* _Data for review_
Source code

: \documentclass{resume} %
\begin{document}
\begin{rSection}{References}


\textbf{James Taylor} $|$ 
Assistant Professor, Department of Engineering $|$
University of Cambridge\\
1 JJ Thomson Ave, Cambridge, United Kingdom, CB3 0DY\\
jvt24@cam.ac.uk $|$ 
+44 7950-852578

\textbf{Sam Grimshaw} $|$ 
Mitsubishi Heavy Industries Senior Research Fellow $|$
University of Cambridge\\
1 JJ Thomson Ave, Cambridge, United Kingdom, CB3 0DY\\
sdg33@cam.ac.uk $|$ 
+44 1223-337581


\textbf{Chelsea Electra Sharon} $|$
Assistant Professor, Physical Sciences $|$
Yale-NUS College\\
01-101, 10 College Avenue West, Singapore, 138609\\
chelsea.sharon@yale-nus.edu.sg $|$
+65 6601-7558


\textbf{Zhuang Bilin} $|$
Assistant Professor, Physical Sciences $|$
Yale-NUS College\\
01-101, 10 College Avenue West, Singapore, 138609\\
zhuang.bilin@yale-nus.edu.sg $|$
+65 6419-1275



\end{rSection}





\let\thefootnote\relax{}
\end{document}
---
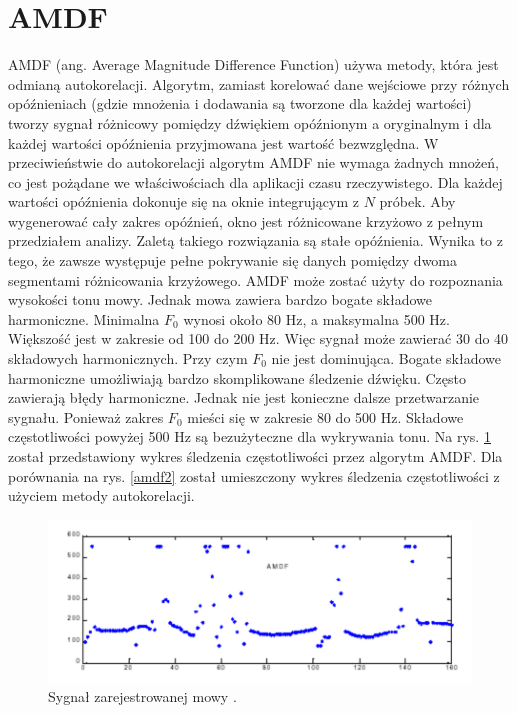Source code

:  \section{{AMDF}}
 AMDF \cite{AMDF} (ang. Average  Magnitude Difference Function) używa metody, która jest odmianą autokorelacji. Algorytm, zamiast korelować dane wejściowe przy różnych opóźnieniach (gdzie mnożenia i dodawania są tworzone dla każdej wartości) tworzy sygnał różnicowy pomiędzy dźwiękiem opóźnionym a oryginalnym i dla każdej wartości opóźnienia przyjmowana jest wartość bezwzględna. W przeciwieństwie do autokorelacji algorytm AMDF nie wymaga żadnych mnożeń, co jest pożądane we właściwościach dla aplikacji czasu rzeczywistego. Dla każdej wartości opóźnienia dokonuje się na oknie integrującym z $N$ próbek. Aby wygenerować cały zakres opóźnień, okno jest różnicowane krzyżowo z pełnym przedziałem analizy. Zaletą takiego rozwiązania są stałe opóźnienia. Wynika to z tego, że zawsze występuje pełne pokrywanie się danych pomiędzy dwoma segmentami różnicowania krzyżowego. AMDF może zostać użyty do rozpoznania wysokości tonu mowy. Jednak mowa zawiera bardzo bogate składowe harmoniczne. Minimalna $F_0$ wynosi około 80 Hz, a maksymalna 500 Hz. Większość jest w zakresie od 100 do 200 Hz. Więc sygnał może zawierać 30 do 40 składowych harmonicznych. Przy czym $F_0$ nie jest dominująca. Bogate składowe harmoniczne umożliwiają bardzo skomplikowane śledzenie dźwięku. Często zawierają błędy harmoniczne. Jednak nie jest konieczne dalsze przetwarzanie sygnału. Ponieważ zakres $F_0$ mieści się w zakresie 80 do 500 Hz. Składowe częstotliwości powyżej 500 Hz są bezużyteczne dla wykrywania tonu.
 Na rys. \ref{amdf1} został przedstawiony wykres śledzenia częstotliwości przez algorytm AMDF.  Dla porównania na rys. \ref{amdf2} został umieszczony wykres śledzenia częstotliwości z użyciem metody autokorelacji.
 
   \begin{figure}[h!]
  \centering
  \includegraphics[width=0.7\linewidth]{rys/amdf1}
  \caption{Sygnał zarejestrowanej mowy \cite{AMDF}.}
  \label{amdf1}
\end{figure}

* _Work instruction_
In the entries above, which lines hold the string "cite"? Report all of them.

* _Answer to this exercise_
 AMDF \cite{AMDF} (ang. Average  Magnitude Difference Function) używa metody, która jest odmianą autokorelacji. Algorytm, zamiast korelować dane wejściowe przy różnych opóźnieniach (gdzie mnożenia i dodawania są tworzone dla każdej wartości) tworzy sygnał różnicowy pomiędzy dźwiękiem opóźnionym a oryginalnym i dla każdej wartości opóźnienia przyjmowana jest wartość bezwzględna. W przeciwieństwie do autokorelacji algorytm AMDF nie wymaga żadnych mnożeń, co jest pożądane we właściwościach dla aplikacji czasu rzeczywistego. Dla każdej wartości opóźnienia dokonuje się na oknie integrującym z $N$ próbek. Aby wygenerować cały zakres opóźnień, okno jest różnicowane krzyżowo z pełnym przedziałem analizy. Zaletą takiego rozwiązania są stałe opóźnienia. Wynika to z tego, że zawsze występuje pełne pokrywanie się danych pomiędzy dwoma segmentami różnicowania krzyżowego. AMDF może zostać użyty do rozpoznania wysokości tonu mowy. Jednak mowa zawiera bardzo bogate składowe harmoniczne. Minimalna $F_0$ wynosi około 80 Hz, a maksymalna 500 Hz. Większość jest w zakresie od 100 do 200 Hz. Więc sygnał może zawierać 30 do 40 składowych harmonicznych. Przy czym $F_0$ nie jest dominująca. Bogate składowe harmoniczne umożliwiają bardzo skomplikowane śledzenie dźwięku. Często zawierają błędy harmoniczne. Jednak nie jest konieczne dalsze przetwarzanie sygnału. Ponieważ zakres $F_0$ mieści się w zakresie 80 do 500 Hz. Składowe częstotliwości powyżej 500 Hz są bezużyteczne dla wykrywania tonu.
  \caption{Sygnał zarejestrowanej mowy \cite{AMDF}.}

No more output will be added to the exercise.